What Gives You the Right?

Today I'm going to let out something that's been on my mind and I might catch a lot of crap for it.

I've been seeing an abundance of Facebook posts and articles bashing people who are a size 0 lately. I read two this morning that said "I may not be a size 0 but at least I have curves..." Did you know that I wear a size 0 and have since 8th grade? That doesn't mean that I haven't gained any weight since then. It also doesn't mean that I'm squeezing myself into jeans that are too small. What it does mean is that every time I hear someone talk about how disgusting a size 0 is or how they need to eat a cheeseburger (or any of the other stupid things that are said daily), I take all those things to heart. It's as though you were saying them directly to me.

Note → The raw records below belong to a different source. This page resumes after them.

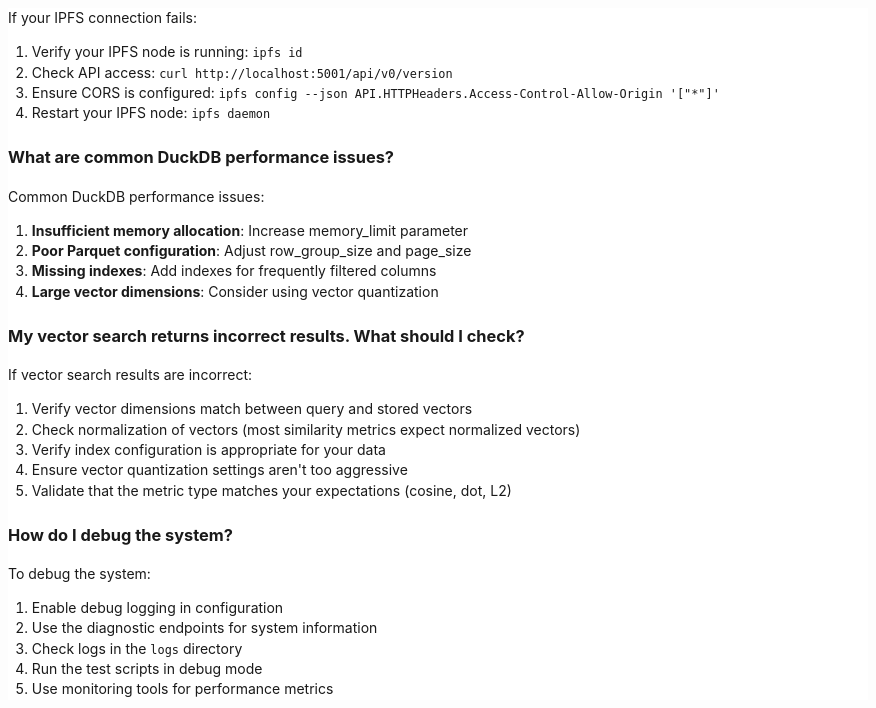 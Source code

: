If your IPFS connection fails:
1. Verify your IPFS node is running: `ipfs id`
2. Check API access: `curl http://localhost:5001/api/v0/version`
3. Ensure CORS is configured: `ipfs config --json API.HTTPHeaders.Access-Control-Allow-Origin '["*"]'`
4. Restart your IPFS node: `ipfs daemon`

### What are common DuckDB performance issues?

Common DuckDB performance issues:
1. **Insufficient memory allocation**: Increase memory_limit parameter
2. **Poor Parquet configuration**: Adjust row_group_size and page_size
3. **Missing indexes**: Add indexes for frequently filtered columns
4. **Large vector dimensions**: Consider using vector quantization

### My vector search returns incorrect results. What should I check?

If vector search results are incorrect:
1. Verify vector dimensions match between query and stored vectors
2. Check normalization of vectors (most similarity metrics expect normalized vectors)
3. Verify index configuration is appropriate for your data
4. Ensure vector quantization settings aren't too aggressive
5. Validate that the metric type matches your expectations (cosine, dot, L2)

### How do I debug the system?

To debug the system:
1. Enable debug logging in configuration
2. Use the diagnostic endpoints for system information
3. Check logs in the `logs` directory
4. Run the test scripts in debug mode
5. Use monitoring tools for performance metrics
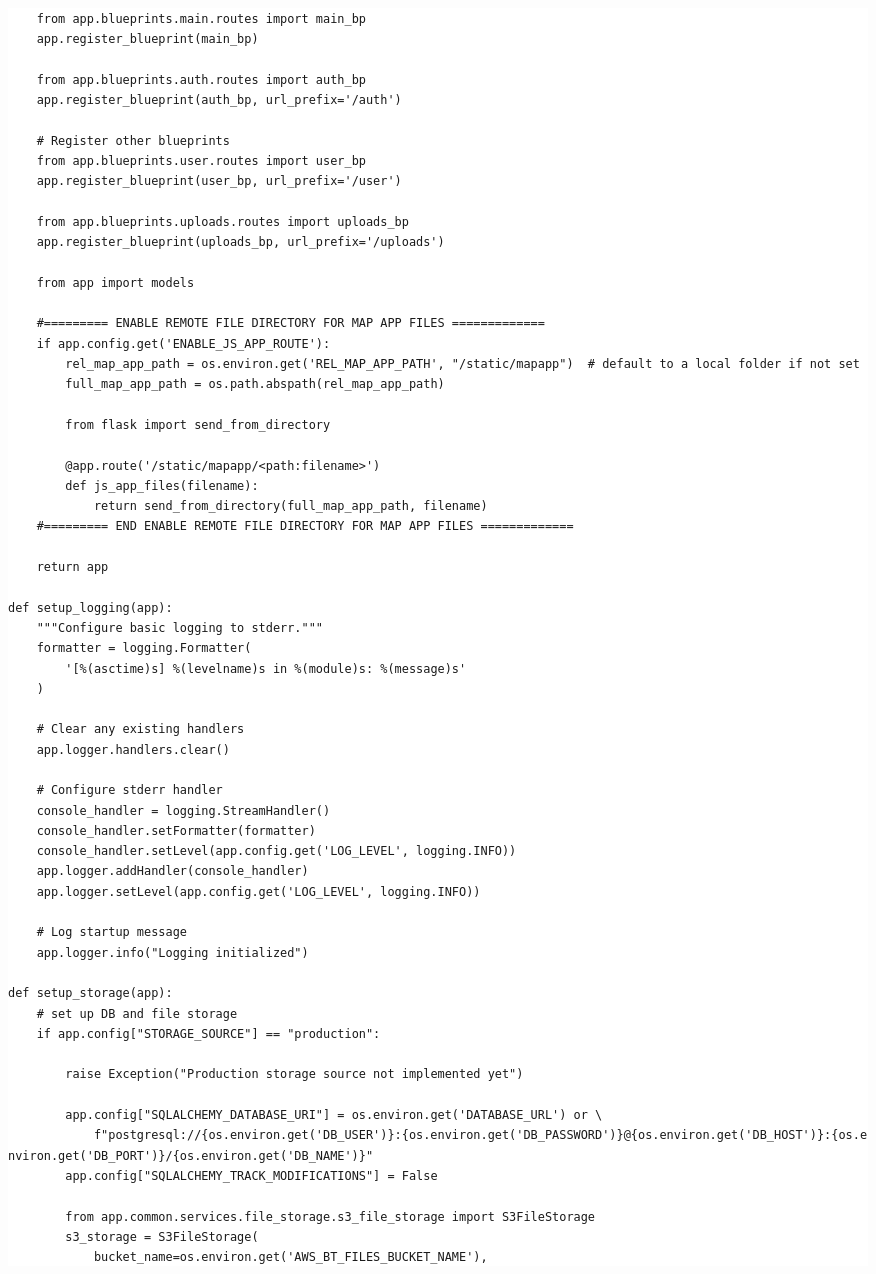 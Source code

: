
 ```
    from app.blueprints.main.routes import main_bp
    app.register_blueprint(main_bp)

    from app.blueprints.auth.routes import auth_bp
    app.register_blueprint(auth_bp, url_prefix='/auth')
    
    # Register other blueprints
    from app.blueprints.user.routes import user_bp
    app.register_blueprint(user_bp, url_prefix='/user')

    from app.blueprints.uploads.routes import uploads_bp
    app.register_blueprint(uploads_bp, url_prefix='/uploads')

    from app import models

    #========= ENABLE REMOTE FILE DIRECTORY FOR MAP APP FILES =============
    if app.config.get('ENABLE_JS_APP_ROUTE'):
        rel_map_app_path = os.environ.get('REL_MAP_APP_PATH', "/static/mapapp")  # default to a local folder if not set
        full_map_app_path = os.path.abspath(rel_map_app_path)

        from flask import send_from_directory

        @app.route('/static/mapapp/<path:filename>')
        def js_app_files(filename):
            return send_from_directory(full_map_app_path, filename)
    #========= END ENABLE REMOTE FILE DIRECTORY FOR MAP APP FILES =============

    return app
    
def setup_logging(app):
    """Configure basic logging to stderr."""
    formatter = logging.Formatter(
        '[%(asctime)s] %(levelname)s in %(module)s: %(message)s'
    )
    
    # Clear any existing handlers
    app.logger.handlers.clear()
    
    # Configure stderr handler
    console_handler = logging.StreamHandler()
    console_handler.setFormatter(formatter)
    console_handler.setLevel(app.config.get('LOG_LEVEL', logging.INFO))
    app.logger.addHandler(console_handler)
    app.logger.setLevel(app.config.get('LOG_LEVEL', logging.INFO))
    
    # Log startup message
    app.logger.info("Logging initialized")

def setup_storage(app):
    # set up DB and file storage
    if app.config["STORAGE_SOURCE"] == "production":
        
        raise Exception("Production storage source not implemented yet")
    
        app.config["SQLALCHEMY_DATABASE_URI"] = os.environ.get('DATABASE_URL') or \
            f"postgresql://{os.environ.get('DB_USER')}:{os.environ.get('DB_PASSWORD')}@{os.environ.get('DB_HOST')}:{os.environ.get('DB_PORT')}/{os.environ.get('DB_NAME')}"
        app.config["SQLALCHEMY_TRACK_MODIFICATIONS"] = False

        from app.common.services.file_storage.s3_file_storage import S3FileStorage
        s3_storage = S3FileStorage(
            bucket_name=os.environ.get('AWS_BT_FILES_BUCKET_NAME'),
``` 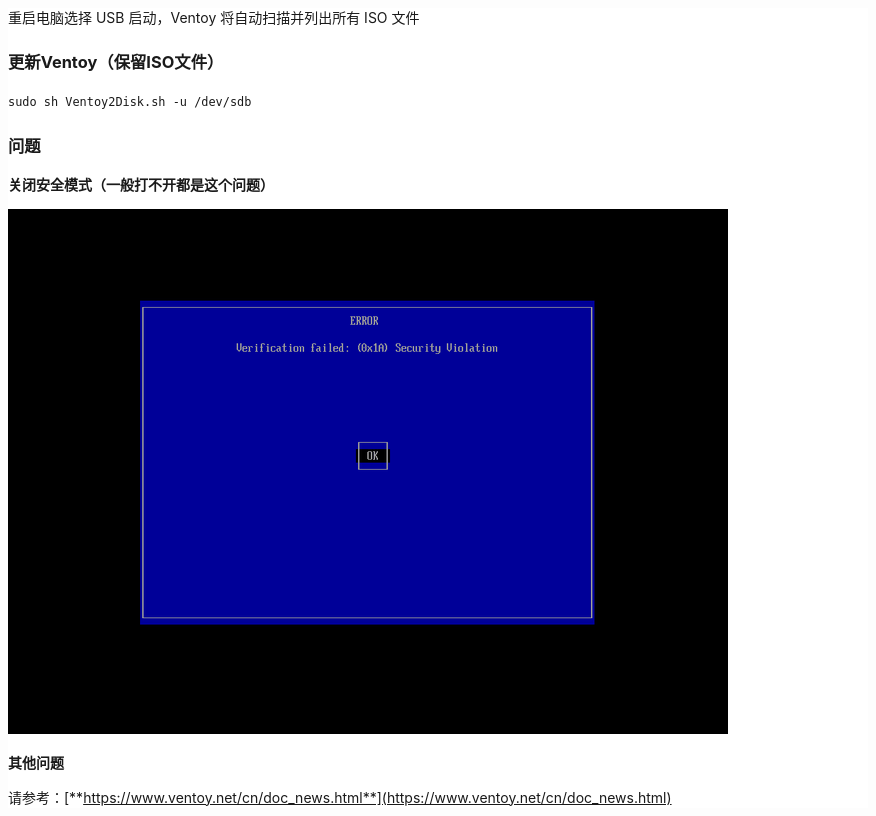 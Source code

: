 重启电脑选择 USB 启动，Ventoy 将自动扫描并列出所有 ISO 文件



### **更新Ventoy（保留ISO文件）**

```
sudo sh Ventoy2Disk.sh -u /dev/sdb
```



### **问题**

**关闭安全模式（一般打不开都是这个问题）**

![img](.\assets\v2-cc4e3e3bc9144944cb219f325a22ef42_720w.gif)



**其他问题**

请参考：[**https://www.ventoy.net/cn/doc_news.html**](https://www.ventoy.net/cn/doc_news.html)

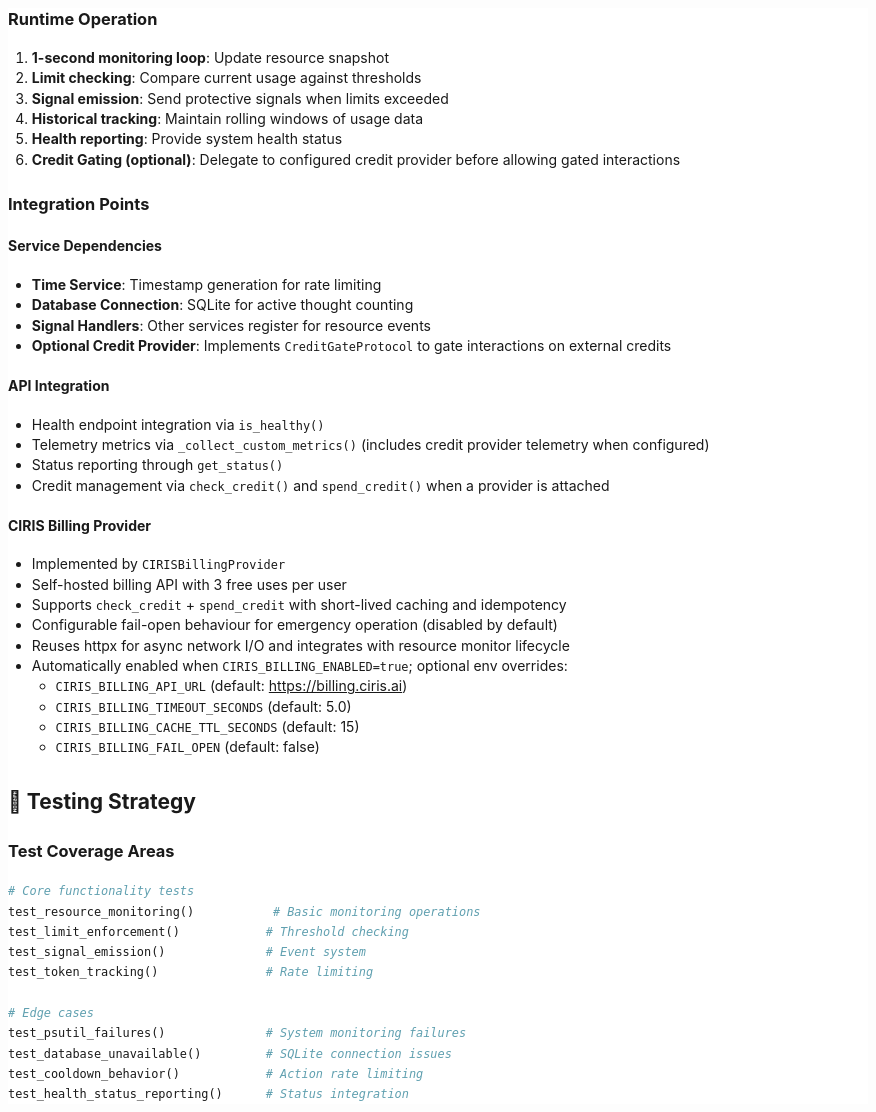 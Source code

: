 ### Runtime Operation
1. **1-second monitoring loop**: Update resource snapshot
2. **Limit checking**: Compare current usage against thresholds  
3. **Signal emission**: Send protective signals when limits exceeded
4. **Historical tracking**: Maintain rolling windows of usage data
5. **Health reporting**: Provide system health status
6. **Credit Gating (optional)**: Delegate to configured credit provider before allowing gated interactions

### Integration Points

#### Service Dependencies
- **Time Service**: Timestamp generation for rate limiting
- **Database Connection**: SQLite for active thought counting
- **Signal Handlers**: Other services register for resource events
- **Optional Credit Provider**: Implements `CreditGateProtocol` to gate interactions on external credits

#### API Integration
- Health endpoint integration via `is_healthy()`
- Telemetry metrics via `_collect_custom_metrics()` (includes credit provider telemetry when configured)
- Status reporting through `get_status()`
- Credit management via `check_credit()` and `spend_credit()` when a provider is attached

#### CIRIS Billing Provider
- Implemented by `CIRISBillingProvider`
- Self-hosted billing API with 3 free uses per user
- Supports `check_credit` + `spend_credit` with short-lived caching and idempotency
- Configurable fail-open behaviour for emergency operation (disabled by default)
- Reuses httpx for async network I/O and integrates with resource monitor lifecycle
- Automatically enabled when `CIRIS_BILLING_ENABLED=true`; optional env overrides:
  - `CIRIS_BILLING_API_URL` (default: https://billing.ciris.ai)
  - `CIRIS_BILLING_TIMEOUT_SECONDS` (default: 5.0)
  - `CIRIS_BILLING_CACHE_TTL_SECONDS` (default: 15)
  - `CIRIS_BILLING_FAIL_OPEN` (default: false)

## 🧪 Testing Strategy

### Test Coverage Areas
```python
# Core functionality tests
test_resource_monitoring()           # Basic monitoring operations
test_limit_enforcement()            # Threshold checking
test_signal_emission()              # Event system
test_token_tracking()               # Rate limiting

# Edge cases  
test_psutil_failures()              # System monitoring failures
test_database_unavailable()         # SQLite connection issues
test_cooldown_behavior()            # Action rate limiting
test_health_status_reporting()      # Status integration
```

I don't know if any of you have paid attention to my pictures lately but I sure don't lack in curves in at least one department! I also struggle with different parts of my body, just like any other size does.in high school (and even now) I was constantly teased about my size. I really struggled with how my body changed when I finished sports and I started to get out of shape. You may not notice it through my clothes but underneath things sure look a lot different than they used to! I have to eat every few hours because my stomach is small. It fills up fast but empties even faster. It really sucks when you can't enjoy a full meal because you're stuffed to the point of being uncomfortable. People tell me I need to eat more or that I'm not eating enough because they only see a sliver of my day. I carry snacks with me because if I don't eat between the larger meals, I get shaky and sick. I don't exercise like I should and I eat as much as my body allows, so why is it okay for you to talk about my pants size like it's something I choose? Did you go to the store one day and say "I'm going to be a size x today," and bam, you were that size? I didn't think so, now stop acting like I did.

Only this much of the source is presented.